For specific issues or advanced configurations, refer to TensorFlow Lite documentation and support forums.

1 Like

Hi, thanks for your input! Actually have tried that before, but I dont seem to see any examples for PaliGemma, only for Gemma. And faced a lot of errors in reauthoring the model itself. Was wondering if you have a working solution available / could guide me through in more detail? Thanks and appreciate it

1 Like

Hi thanks for your help! Have tried this but doesn’t seem like it’s working due to incompatible layers in the model architecture

1 Like

Hi, did you get a solution for this? I am also looking for something similar.

Hey @Dario_Prawara_Teh and @jegaths,

The standard TensorFlow converter fails because PaliGemma’s architecture is too complex for it.
As @Haoliang_Zhang noted, the only working method is to use Google’s ai-edge-torch library. You have to re-author the model to make it compatible with the TFLite conversion process.

To quote official documentation
“Note that PaliGemma models can be converted to TFLite only with the ODML Torch conversion backend. directly mirroring @Haoliang_Zhang’s instructions. This is the only comparible way.

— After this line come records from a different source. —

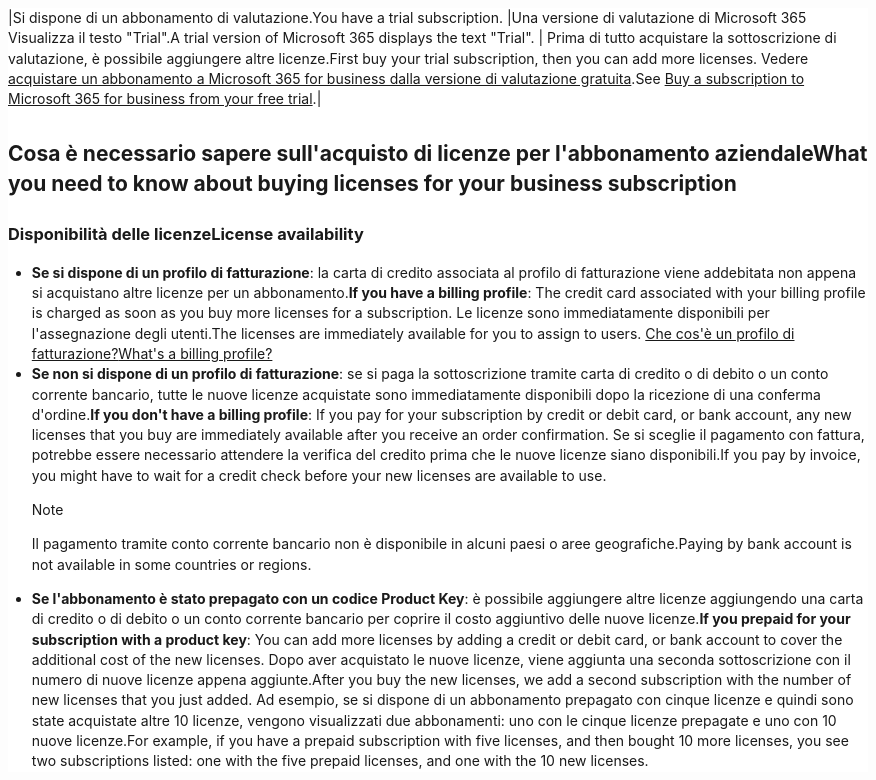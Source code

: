|<span data-ttu-id="dfc3c-151">Si dispone di un abbonamento di valutazione.</span><span class="sxs-lookup"><span data-stu-id="dfc3c-151">You have a trial subscription.</span></span> |<span data-ttu-id="dfc3c-152">Una versione di valutazione di Microsoft 365 Visualizza il testo "Trial".</span><span class="sxs-lookup"><span data-stu-id="dfc3c-152">A trial version of Microsoft 365 displays the text "Trial".</span></span> | <span data-ttu-id="dfc3c-153">Prima di tutto acquistare la sottoscrizione di valutazione, è possibile aggiungere altre licenze.</span><span class="sxs-lookup"><span data-stu-id="dfc3c-153">First buy your trial subscription, then you can add more licenses.</span></span> <span data-ttu-id="dfc3c-154">Vedere [acquistare un abbonamento a Microsoft 365 for business dalla versione di valutazione gratuita](../buy-a-subscription-from-your-free-trial.md).</span><span class="sxs-lookup"><span data-stu-id="dfc3c-154">See [Buy a subscription to Microsoft 365 for business from your free trial](../buy-a-subscription-from-your-free-trial.md).</span></span>|

## <a name="what-you-need-to-know-about-buying-licenses-for-your-business-subscription"></a><span data-ttu-id="dfc3c-155">Cosa è necessario sapere sull'acquisto di licenze per l'abbonamento aziendale</span><span class="sxs-lookup"><span data-stu-id="dfc3c-155">What you need to know about buying licenses for your business subscription</span></span>

### <a name="license-availability"></a><span data-ttu-id="dfc3c-156">Disponibilità delle licenze</span><span class="sxs-lookup"><span data-stu-id="dfc3c-156">License availability</span></span>

- <span data-ttu-id="dfc3c-157">**Se si dispone di un profilo di fatturazione**: la carta di credito associata al profilo di fatturazione viene addebitata non appena si acquistano altre licenze per un abbonamento.</span><span class="sxs-lookup"><span data-stu-id="dfc3c-157">**If you have a billing profile**: The credit card associated with your billing profile is charged as soon as you buy more licenses for a subscription.</span></span> <span data-ttu-id="dfc3c-158">Le licenze sono immediatamente disponibili per l'assegnazione degli utenti.</span><span class="sxs-lookup"><span data-stu-id="dfc3c-158">The licenses are immediately available for you to assign to users.</span></span> [<span data-ttu-id="dfc3c-159">Che cos'è un profilo di fatturazione?</span><span class="sxs-lookup"><span data-stu-id="dfc3c-159">What's a billing profile?</span></span>](../billing-and-payments/manage-billing-profiles.md)
- <span data-ttu-id="dfc3c-160">**Se non si dispone di un profilo di fatturazione**: se si paga la sottoscrizione tramite carta di credito o di debito o un conto corrente bancario, tutte le nuove licenze acquistate sono immediatamente disponibili dopo la ricezione di una conferma d'ordine.</span><span class="sxs-lookup"><span data-stu-id="dfc3c-160">**If you don't have a billing profile**: If you pay for your subscription by credit or debit card, or bank account, any new licenses that you buy are immediately available after you receive an order confirmation.</span></span> <span data-ttu-id="dfc3c-161">Se si sceglie il pagamento con fattura, potrebbe essere necessario attendere la verifica del credito prima che le nuove licenze siano disponibili.</span><span class="sxs-lookup"><span data-stu-id="dfc3c-161">If you pay by invoice, you might have to wait for a credit check before your new licenses are available to use.</span></span>
  > [!NOTE]
  > <span data-ttu-id="dfc3c-162">Il pagamento tramite conto corrente bancario non è disponibile in alcuni paesi o aree geografiche.</span><span class="sxs-lookup"><span data-stu-id="dfc3c-162">Paying by bank account is not available in some countries or regions.</span></span>
- <span data-ttu-id="dfc3c-163">**Se l'abbonamento è stato prepagato con un codice Product Key**: è possibile aggiungere altre licenze aggiungendo una carta di credito o di debito o un conto corrente bancario per coprire il costo aggiuntivo delle nuove licenze.</span><span class="sxs-lookup"><span data-stu-id="dfc3c-163">**If you prepaid for your subscription with a product key**: You can add more licenses by adding a credit or debit card, or bank account to cover the additional cost of the new licenses.</span></span> <span data-ttu-id="dfc3c-164">Dopo aver acquistato le nuove licenze, viene aggiunta una seconda sottoscrizione con il numero di nuove licenze appena aggiunte.</span><span class="sxs-lookup"><span data-stu-id="dfc3c-164">After you buy the new licenses, we add a second subscription with the number of new licenses that you just added.</span></span> <span data-ttu-id="dfc3c-165">Ad esempio, se si dispone di un abbonamento prepagato con cinque licenze e quindi sono state acquistate altre 10 licenze, vengono visualizzati due abbonamenti: uno con le cinque licenze prepagate e uno con 10 nuove licenze.</span><span class="sxs-lookup"><span data-stu-id="dfc3c-165">For example, if you have a prepaid subscription with five licenses, and then bought 10 more licenses, you see two subscriptions listed: one with the five prepaid licenses, and one with the 10 new licenses.</span></span>
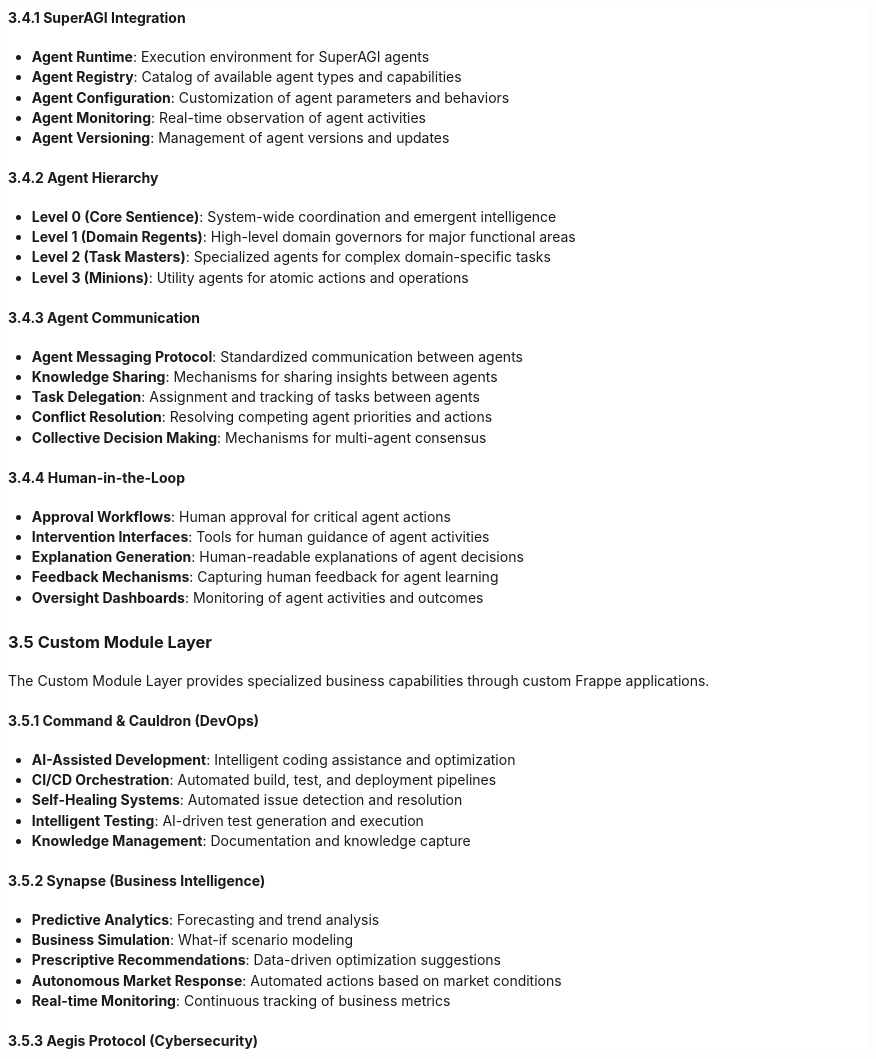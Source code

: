 #### 3.4.1 SuperAGI Integration

- **Agent Runtime**: Execution environment for SuperAGI agents
- **Agent Registry**: Catalog of available agent types and capabilities
- **Agent Configuration**: Customization of agent parameters and behaviors
- **Agent Monitoring**: Real-time observation of agent activities
- **Agent Versioning**: Management of agent versions and updates

#### 3.4.2 Agent Hierarchy

- **Level 0 (Core Sentience)**: System-wide coordination and emergent intelligence
- **Level 1 (Domain Regents)**: High-level domain governors for major functional areas
- **Level 2 (Task Masters)**: Specialized agents for complex domain-specific tasks
- **Level 3 (Minions)**: Utility agents for atomic actions and operations

#### 3.4.3 Agent Communication

- **Agent Messaging Protocol**: Standardized communication between agents
- **Knowledge Sharing**: Mechanisms for sharing insights between agents
- **Task Delegation**: Assignment and tracking of tasks between agents
- **Conflict Resolution**: Resolving competing agent priorities and actions
- **Collective Decision Making**: Mechanisms for multi-agent consensus

#### 3.4.4 Human-in-the-Loop

- **Approval Workflows**: Human approval for critical agent actions
- **Intervention Interfaces**: Tools for human guidance of agent activities
- **Explanation Generation**: Human-readable explanations of agent decisions
- **Feedback Mechanisms**: Capturing human feedback for agent learning
- **Oversight Dashboards**: Monitoring of agent activities and outcomes

### 3.5 Custom Module Layer

The Custom Module Layer provides specialized business capabilities through custom Frappe applications.

#### 3.5.1 Command & Cauldron (DevOps)

- **AI-Assisted Development**: Intelligent coding assistance and optimization
- **CI/CD Orchestration**: Automated build, test, and deployment pipelines
- **Self-Healing Systems**: Automated issue detection and resolution
- **Intelligent Testing**: AI-driven test generation and execution
- **Knowledge Management**: Documentation and knowledge capture

#### 3.5.2 Synapse (Business Intelligence)

- **Predictive Analytics**: Forecasting and trend analysis
- **Business Simulation**: What-if scenario modeling
- **Prescriptive Recommendations**: Data-driven optimization suggestions
- **Autonomous Market Response**: Automated actions based on market conditions
- **Real-time Monitoring**: Continuous tracking of business metrics

#### 3.5.3 Aegis Protocol (Cybersecurity)

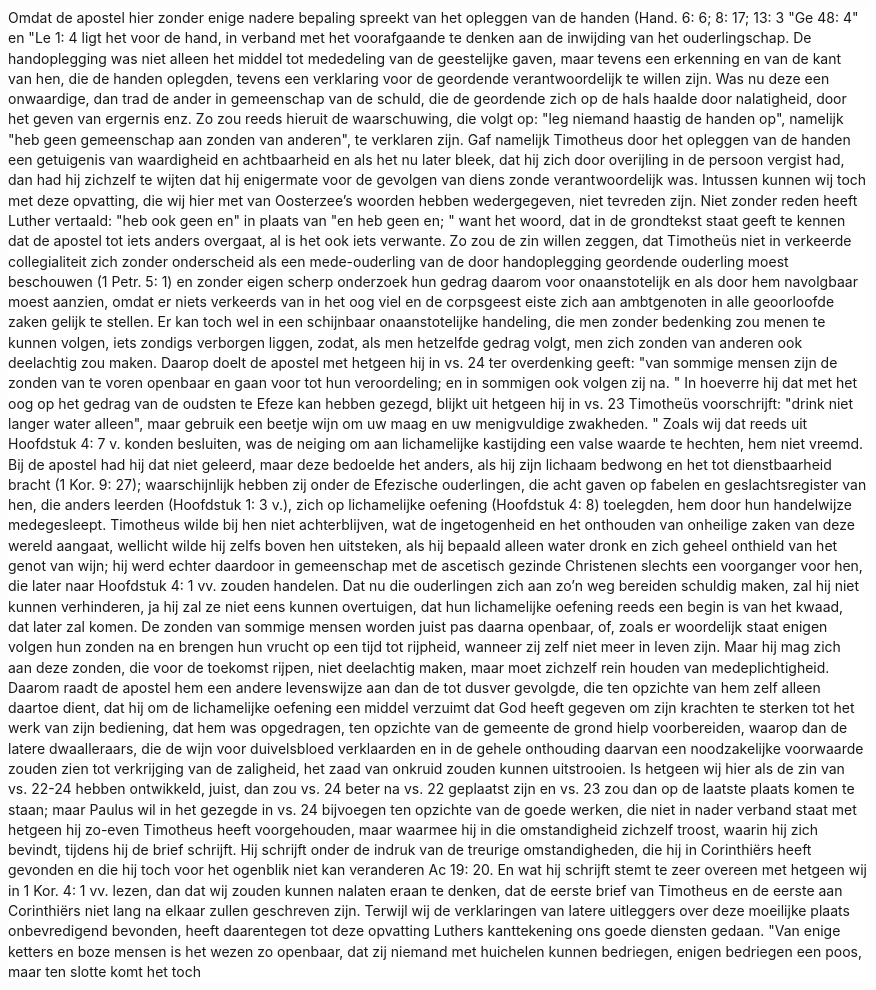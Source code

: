 Omdat de apostel hier zonder enige nadere bepaling spreekt van het opleggen van de handen (Hand. 6: 6; 8: 17; 13: 3 "Ge 48: 4" en "Le 1: 4 ligt het voor de hand, in verband met het voorafgaande te denken aan de inwijding van het ouderlingschap. De handoplegging was niet alleen het middel tot mededeling van de geestelijke gaven, maar tevens een erkenning en van de kant van hen, die de handen oplegden, tevens een verklaring voor de geordende verantwoordelijk te willen zijn. Was nu deze een onwaardige, dan trad de ander in gemeenschap van de schuld, die de geordende zich op de hals haalde door nalatigheid, door het geven van ergernis enz. Zo zou reeds hieruit de waarschuwing, die volgt op: "leg niemand haastig de handen op", namelijk "heb geen gemeenschap aan zonden van anderen", te verklaren zijn. Gaf namelijk Timotheus door het opleggen van de handen een getuigenis van waardigheid en achtbaarheid en als het nu later bleek, dat hij zich door overijling in de persoon vergist had, dan had hij zichzelf te wijten dat hij enigermate voor de gevolgen van diens zonde verantwoordelijk was. Intussen kunnen wij toch met deze opvatting, die wij hier met van Oosterzee’s woorden hebben wedergegeven, niet tevreden zijn. Niet zonder reden heeft Luther vertaald: "heb ook geen en" in plaats van "en heb geen en; " want het woord, dat in de grondtekst staat geeft te kennen dat de apostel tot iets anders overgaat, al is het ook iets verwante. Zo zou de zin willen zeggen, dat Timotheüs niet in verkeerde collegialiteit zich zonder onderscheid als een mede-ouderling van de door handoplegging geordende ouderling moest beschouwen (1 Petr. 5: 1) en zonder eigen scherp onderzoek hun gedrag daarom voor onaanstotelijk en als door hem navolgbaar moest aanzien, omdat er niets verkeerds van in het oog viel en de corpsgeest eiste zich aan ambtgenoten in alle geoorloofde zaken gelijk te stellen. Er kan toch wel in een schijnbaar onaanstotelijke handeling, die men zonder bedenking zou menen te kunnen volgen, iets zondigs verborgen liggen, zodat, als men hetzelfde gedrag volgt, men zich zonden van anderen ook deelachtig zou maken. Daarop doelt de apostel met hetgeen hij in vs. 24 ter overdenking geeft: "van sommige mensen zijn de zonden van te voren openbaar en gaan voor tot hun veroordeling; en in sommigen ook volgen zij na. " In hoeverre hij dat met het oog op het gedrag van de oudsten te Efeze kan hebben gezegd, blijkt uit hetgeen hij in vs. 23 Timotheüs voorschrijft: "drink niet langer water alleen", maar gebruik een beetje wijn om uw maag en uw menigvuldige zwakheden. " Zoals wij dat reeds uit Hoofdstuk 4: 7 v. konden besluiten, was de neiging om aan lichamelijke kastijding een valse waarde te hechten, hem niet vreemd. Bij de apostel had hij dat niet geleerd, maar deze bedoelde het anders, als hij zijn lichaam bedwong en het tot dienstbaarheid bracht (1 Kor. 9: 27); waarschijnlijk hebben zij onder de Efezische ouderlingen, die acht gaven op fabelen en geslachtsregister van hen, die anders leerden (Hoofdstuk 1: 3 v.), zich op lichamelijke oefening (Hoofdstuk 4: 8) toelegden, hem door hun handelwijze medegesleept. Timotheus wilde bij hen niet achterblijven, wat de ingetogenheid en het onthouden van onheilige zaken van deze wereld aangaat, wellicht wilde hij zelfs boven hen uitsteken, als hij bepaald alleen water dronk en zich geheel onthield van het genot van wijn; hij werd echter daardoor in gemeenschap met de ascetisch gezinde Christenen slechts een voorganger voor hen, die later naar Hoofdstuk 4: 1 vv. zouden handelen. Dat nu die ouderlingen zich aan zo’n weg bereiden schuldig maken, zal hij niet kunnen verhinderen, ja hij zal ze niet eens kunnen overtuigen, dat hun lichamelijke oefening reeds een begin is van het kwaad, dat later zal komen. De zonden van sommige mensen worden juist pas daarna openbaar, of, zoals er woordelijk staat enigen volgen hun zonden na en brengen hun vrucht op een tijd tot rijpheid, wanneer zij zelf niet meer in leven zijn. Maar hij mag zich aan deze zonden, die voor de toekomst rijpen, niet deelachtig maken, maar moet zichzelf rein houden van medeplichtigheid. Daarom raadt de apostel hem een andere levenswijze aan dan de tot dusver gevolgde, die ten opzichte van hem zelf alleen daartoe dient, dat hij om de lichamelijke oefening een middel verzuimt dat God heeft gegeven om zijn krachten te sterken tot het werk van zijn bediening, dat hem was opgedragen, ten opzichte van de gemeente de grond hielp voorbereiden, waarop dan de latere dwaalleraars, die de wijn voor duivelsbloed verklaarden en in de gehele onthouding daarvan een noodzakelijke voorwaarde zouden zien tot verkrijging van de zaligheid, het zaad van onkruid zouden kunnen uitstrooien. Is hetgeen wij hier als de zin van vs. 22-24 hebben ontwikkeld, juist, dan zou vs. 24 beter na vs. 22 geplaatst zijn en vs. 23 zou dan op de laatste plaats komen te staan; maar Paulus wil in het gezegde in vs. 24 bijvoegen ten opzichte van de goede werken, die niet in nader verband staat met hetgeen hij zo-even Timotheus heeft voorgehouden, maar waarmee hij in die omstandigheid zichzelf troost, waarin hij zich bevindt, tijdens hij de brief schrijft. Hij schrijft onder de indruk van de treurige omstandigheden, die hij in Corinthiërs heeft gevonden en die hij toch voor het ogenblik niet kan veranderen Ac 19: 20. En wat hij schrijft stemt te zeer overeen met hetgeen wij in 1 Kor. 4: 1 vv. lezen, dan dat wij zouden kunnen nalaten eraan te denken, dat de eerste brief van Timotheus en de eerste aan Corinthiërs niet lang na elkaar zullen geschreven zijn. Terwijl wij de verklaringen van latere uitleggers over deze moeilijke plaats onbevredigend bevonden, heeft daarentegen tot deze opvatting Luthers kanttekening ons goede diensten gedaan. "Van enige ketters en boze mensen is het wezen zo openbaar, dat zij niemand met huichelen kunnen bedriegen, enigen bedriegen een poos, maar ten slotte komt het toch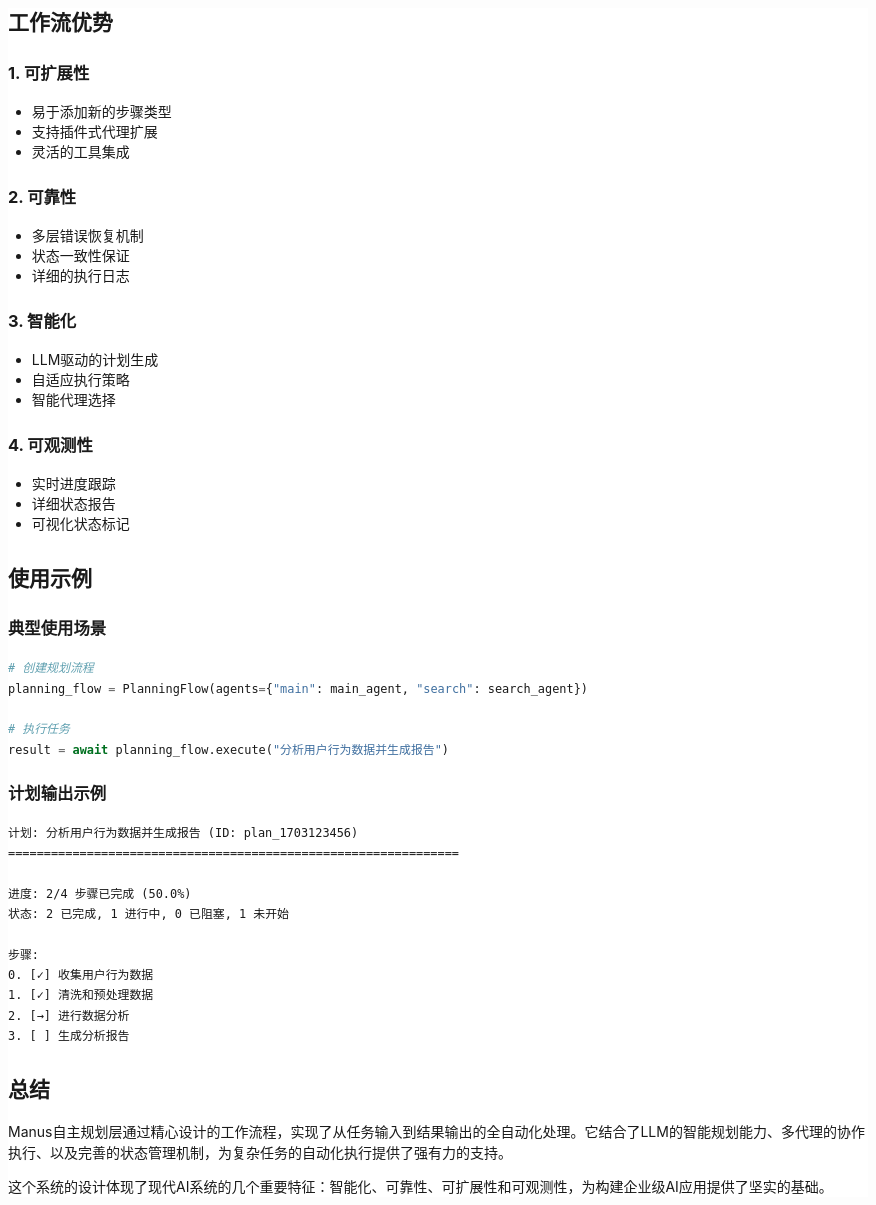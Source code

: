 ## 工作流优势

### 1. 可扩展性

- 易于添加新的步骤类型
- 支持插件式代理扩展
- 灵活的工具集成

### 2. 可靠性

- 多层错误恢复机制
- 状态一致性保证
- 详细的执行日志

### 3. 智能化

- LLM驱动的计划生成
- 自适应执行策略
- 智能代理选择

### 4. 可观测性

- 实时进度跟踪
- 详细状态报告
- 可视化状态标记

## 使用示例

### 典型使用场景

```python
# 创建规划流程
planning_flow = PlanningFlow(agents={"main": main_agent, "search": search_agent})

# 执行任务
result = await planning_flow.execute("分析用户行为数据并生成报告")
```

### 计划输出示例

```
计划: 分析用户行为数据并生成报告 (ID: plan_1703123456)
===============================================================

进度: 2/4 步骤已完成 (50.0%)
状态: 2 已完成, 1 进行中, 0 已阻塞, 1 未开始

步骤:
0. [✓] 收集用户行为数据
1. [✓] 清洗和预处理数据
2. [→] 进行数据分析
3. [ ] 生成分析报告
```

## 总结

Manus自主规划层通过精心设计的工作流程，实现了从任务输入到结果输出的全自动化处理。它结合了LLM的智能规划能力、多代理的协作执行、以及完善的状态管理机制，为复杂任务的自动化执行提供了强有力的支持。

这个系统的设计体现了现代AI系统的几个重要特征：智能化、可靠性、可扩展性和可观测性，为构建企业级AI应用提供了坚实的基础。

This means a standard tf.Module wrapper or SavedModel conversion will not work. You must use the ai-edge-torch toolchain with this specific backend. This directly follows the path @Haoliang_Zhang suggested and explains why it’s the necessary one.

Here is the correct workflow based on that official requirement. Note that this is merely a demonstration meant to guide you through the process of re-authoring and is in no way, shape or form a copy-and-paste solution.

How to Re-author PaliGemma for Conversion

The goal is to create a new PyTorch nn.Module that wraps your PaliGemma model and has a forward method that ai-edge-torch can trace. You should adapt the Gemma example for PaliGemma’s structure.

Here are the required steps:

1. Create a Wrapper Class
Define a new class that loads your fine-tuned Hugging Face PaliGemma model.

import torch
from transformers import PaliGemmaForConditionalGeneration

class PaliGemmaForTFLite(torch.nn.Module):
    def __init__(self, model_path: str):
        super().__init__()
        self.paligemma = PaliGemmaForConditionalGeneration.from_pretrained(
            model_path
        ).eval()

2. Implement a Traceable forward Method
This is the most critical step. You must manually define the data flow from image and text inputs to the final logits. This replaces the complex generate() method with a single, static forward pass.

    def forward(self, pixel_values: torch.Tensor, input_ids: torch.Tensor):
        # The goal is to replicate the logic inside the model's forward pass.
        # This is a conceptual example; you'll need to check the model's source
        # code for the exact `_prepare_input_embeds` logic.
        
        # Manually create the combined image and text embeddings
        inputs_embeds = self.paligemma._prepare_input_embeds(
            pixel_values=pixel_values, input_ids=input_ids
        )
        
        # Pass the combined embeddings through the language model
        outputs = self.paligemma.language_model(inputs_embeds=inputs_embeds)
        
        # Return the logits for the next token prediction
        return outputs.logits

3. Convert Using ai_edge_torch
Use the convert function with the required odml_torch backend.

import ai_edge_torch

# Initialize your wrapper model
model = PaliGemmaForTFLite("path/to/your/finetuned-model")

# Create example inputs with the correct shape and type
example_pixel_values = torch.randn(1, 3, 224, 224) 
example_input_ids = torch.randint(0, 100, (1, 50))

# Convert the model
edge_model = ai_edge_torch.convert(
    model,
    (example_pixel_values, example_input_ids),
    backend="odml_torch"  # This is the essential flag
)

# Export the TFLite file
edge_model.export("paligemma.tflite")

In summary: You are not converting the original PaliGemma directly. You are building a new, simplified PyTorch module around it that ai-edge-torch can understand and convert.

If you encounter specific errors during conversion, the best place for support is the ai-edge-torch GitHub issues, with a step-by-step guide to reproduce the error and any error messages/logs as the team there can help debug problems with their library.

I hope this helps you!